Im weitergehenden Umfang der Aufhebung wird die Sache zur anderweiten Verhandlung und Entscheidung, auch über die Kosten des Revisionsverfahrens, an das Berufungsgericht zurückverwiesen.
Tatbestand
Der am 8. Juni 1960 verstorbene Landwirt und Kaufmann Clemens R. war Eigentümer eines Hofes im Sinne der Höfeordnung in B. und betrieb dort ein Textilhandelsgeschäft.
Durch notarielles Testament vom 22. Oktober 1958 hatte er u.a. folgendes bestimmt:
"...
§ 1
Erbe meines gesamten Vermögens, insbesondere meines in B. belegenen Hofes mit allen Gebäuden, baulichen Anlagen und dem Geschäft, ist mein Sohn Georg.
...
§ 7
Ich wünsche und erwarte, daß mein von mir als Erbe eingesetzter Sohn Georg, falls dieser ohne eheliche Nachkommen bleiben sollte, die zu meinem Nachlaß gehörigen Immobilien, insbesondere den Hof mit allen Wohn- und Wirtschaftsgebäuden und allen Zubehör, an eines seiner Geschwister oder an einen Abkömmling von diesen weitervererbt. ...
Für den Fall, daß mein Sohn Georg eine Verfügung von Todes wegen, die meiner vorstehenden Erwartung entspricht, im Falle seiner Kinderlosigkeit nicht errichten sollte, ordne ich folgendes an:
Der Hof mit Wohn- und Wirtschaftsgebäuden nebst Zubehör und auch das Geschäft müssen dann an meine Tochter Agnes "(= die Klägerin)" herausgegeben werden...
Die vorstehend angeordnete Herausgabeverpflichtung soll, was ich ausdrücklich zur Vermeidung etwaiger Unstimmigkeiten bemerke, nur schuldrechtlicher Natur sein.

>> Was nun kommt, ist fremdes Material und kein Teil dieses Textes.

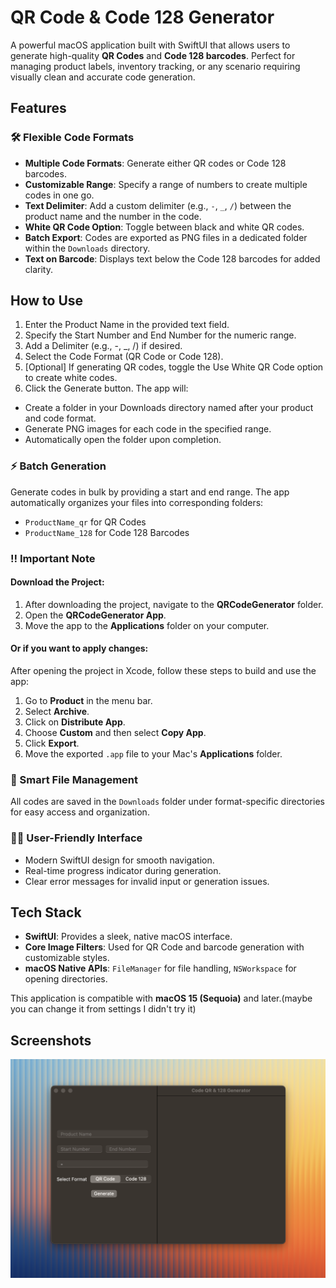 # QR Code & Code 128 Generator

A powerful macOS application built with SwiftUI that allows users to generate high-quality **QR Codes** and **Code 128 barcodes**. Perfect for managing product labels, inventory tracking, or any scenario requiring visually clean and accurate code generation.

## Features

### 🛠 Flexible Code Formats  
- **Multiple Code Formats**: Generate either QR codes or Code 128 barcodes.
- **Customizable Range**: Specify a range of numbers to create multiple codes in one go.
- **Text Delimiter**: Add a custom delimiter (e.g., `-`, `_`, `/`) between the product name and the number in the code.
- **White QR Code Option**: Toggle between black and white QR codes.
- **Batch Export**: Codes are exported as PNG files in a dedicated folder within the `Downloads` directory.
- **Text on Barcode**: Displays text below the Code 128 barcodes for added clarity. 

## How to Use
1.	Enter the Product Name in the provided text field.
2.	Specify the Start Number and End Number for the numeric range.
3.	Add a Delimiter (e.g., -, _, /) if desired.
4.	Select the Code Format (QR Code or Code 128).
5.	[Optional] If generating QR codes, toggle the Use White QR Code option to create white codes.
6.	Click the Generate button. The app will:
- Create a folder in your Downloads directory named after your product and code format.
-	Generate PNG images for each code in the specified range.
-	Automatically open the folder upon completion.

### ⚡ Batch Generation  
Generate codes in bulk by providing a start and end range. The app automatically organizes your files into corresponding folders:  
- `ProductName_qr` for QR Codes  
- `ProductName_128` for Code 128 Barcodes  

### ‼️ Important Note  
#### Download the Project:
1. After downloading the project, navigate to the **QRCodeGenerator** folder.
2. Open the **QRCodeGenerator App**.
3. Move the app to the **Applications** folder on your computer.

#### Or if you want to apply changes:

After opening the project in Xcode, follow these steps to build and use the app:

1. Go to **Product** in the menu bar.
2. Select **Archive**.
3. Click on **Distribute App**.
4. Choose **Custom** and then select **Copy App**.
5. Click **Export**.
6. Move the exported `.app` file to your Mac's **Applications** folder.

### 📂 Smart File Management  
All codes are saved in the `Downloads` folder under format-specific directories for easy access and organization.  

### 🧑‍💻 User-Friendly Interface  
- Modern SwiftUI design for smooth navigation.  
- Real-time progress indicator during generation.  
- Clear error messages for invalid input or generation issues.  

## Tech Stack  
- **SwiftUI**: Provides a sleek, native macOS interface.  
- **Core Image Filters**: Used for QR Code and barcode generation with customizable styles.  
- **macOS Native APIs**: `FileManager` for file handling, `NSWorkspace` for opening directories.  

This application is compatible with **macOS 15 (Sequoia)** and later.(maybe you can change it from settings I didn't try it) 

## Screenshots  
![App Screenshot](app_photo.png)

Es handelt sich also nicht um die Anordnung einer Nacherbfolge, so daß mein Sohn Georg zu seinen Lebzeiten unbeschränkt verfügungsberechtigt ist.
...
Sollte mein Sohn Georg im Zeitpunkt seines Todes verheiratet aber kinderlos sein, kann er durch Verfügung von Todes wegen seiner Ehefrau einen lebenslänglichen angemessenen Unterhalt im Elternhause zuwenden.
..."
Georg R. heiratete 1977 die Beklagte. Die Ehe blieb kinderlos. Durch privatschriftliches Testament vom 24. März 1978 setzte er die Beklagte als Alleinerbin ein. Er starb am 16. Juli 1980. Das Landwirtschaftsgericht erteilte der Beklagten einen Erbschein mit Hoffolgezeugnis; diese ist als Eigentümerin des den Hof bildenden Grundbesitzes im Grundbuch eingetragen. Hierzu gehört neben dem im Grundbuch von B. Band ...6 Blatt ...66 und Band ...0 Blatt ...09 verzeichneten Grundbesitz ein weiteres Grundstück, eingetragen in demselben Grundbuch Band ...3 Blatt ...70, welches Georg R. nach dem Tod seines Vaters hinzuerworben hatte.

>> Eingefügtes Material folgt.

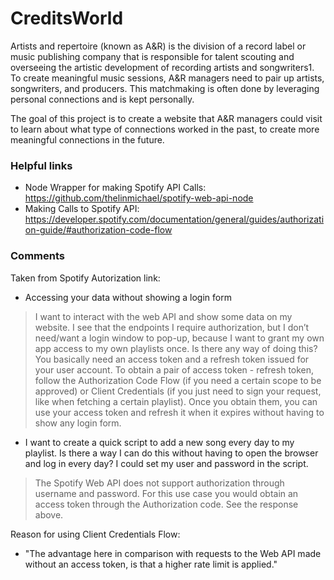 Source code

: # CreditsWorld

Artists and repertoire (known as A&R) is the division of a record label or music publishing company that is responsible for talent scouting and overseeing the artistic development of recording artists and songwriters1. To create meaningful music sessions, A&R managers need to pair up artists, songwriters, and producers. This matchmaking is often done by leveraging personal connections and is kept personally. 

The goal of this project is to create a website that A&R managers could visit to learn about what type of connections worked in the past, to create more meaningful connections in the future.

### Helpful links 
* Node Wrapper for making Spotify API Calls: https://github.com/thelinmichael/spotify-web-api-node
* Making Calls to Spotify API: https://developer.spotify.com/documentation/general/guides/authorization-guide/#authorization-code-flow

### Comments 
Taken from Spotify Autorization link: 
* Accessing your data without showing a login form
> I want to interact with the web API and show some data on my website. I see that the endpoints I require authorization, but I don’t need/want a login window to pop-up, because I want to grant my own app access to my own playlists once. Is there any way of doing this?
You basically need an access token and a refresh token issued for your user account. To obtain a pair of access token - refresh token, follow the Authorization Code Flow (if you need a certain scope to be approved) or Client Credentials (if you just need to sign your request, like when fetching a certain playlist). Once you obtain them, you can use your access token and refresh it when it expires without having to show any login form.
* I want to create a quick script to add a new song every day to my playlist. Is there a way I can do this without having to open the browser and log in every day? I could set my user and password in the script.
> The Spotify Web API does not support authorization through username and password. For this use case you would obtain an access token through the Authorization code. See the response above.

Reason for using Client Credentials Flow:
* "The advantage here in comparison with requests to the Web API made without an access token, is that a higher rate limit is applied."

Die Klägerin hat in erster Instanz verlangt, daß die Beklagte den Hofgrundbesitz an sie auflasse und die Eigentumsumschreibung bewillige sowie beim Registergericht beantrage, daß anstelle des im Handelsregister eingetragenen Georg R. die Klägerin als Inhaberin des unter der Gründerfirma "C. R." betriebenen Textilgeschäftes eingetragen werde.

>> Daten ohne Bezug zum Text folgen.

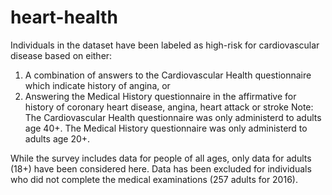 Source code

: # heart-health

Individuals in the dataset have been labeled as high-risk for cardiovascular disease based on either:
1. A combination of answers to the Cardiovascular Health questionnaire which indicate history of angina, or
2. Answering the Medical History questionnaire in the affirmative for history of coronary heart disease, angina, heart attack or stroke 
Note: The Cardiovascular Health questionnaire was only administerd to adults age 40+.  The Medical History questionnaire was only administerd to adults age 20+.

While the survey includes data for people of all ages, only data for adults (18+) have been considered here.
Data has been excluded for individuals who did not complete the medical examinations (257 adults for 2016).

Das Landgericht hat die Klage abgewiesen. Während der Berufungsinstanz hat die Klägerin bei dem Amtsgericht Vechta - Landwirtschaftsgericht - beantragt, dem Grundstücksvermächtnis nach § 16 Abs. 1 der Höfeordnung zuzustimmen.
In der mündlichen Verhandlung vor dem Oberlandesgericht hat die Klägerin in erster Linie beantragt,
den Rechtsstreit bis zum Abschluß des landwirtschaftsgerichtlichen Verfahrens auszusetzen.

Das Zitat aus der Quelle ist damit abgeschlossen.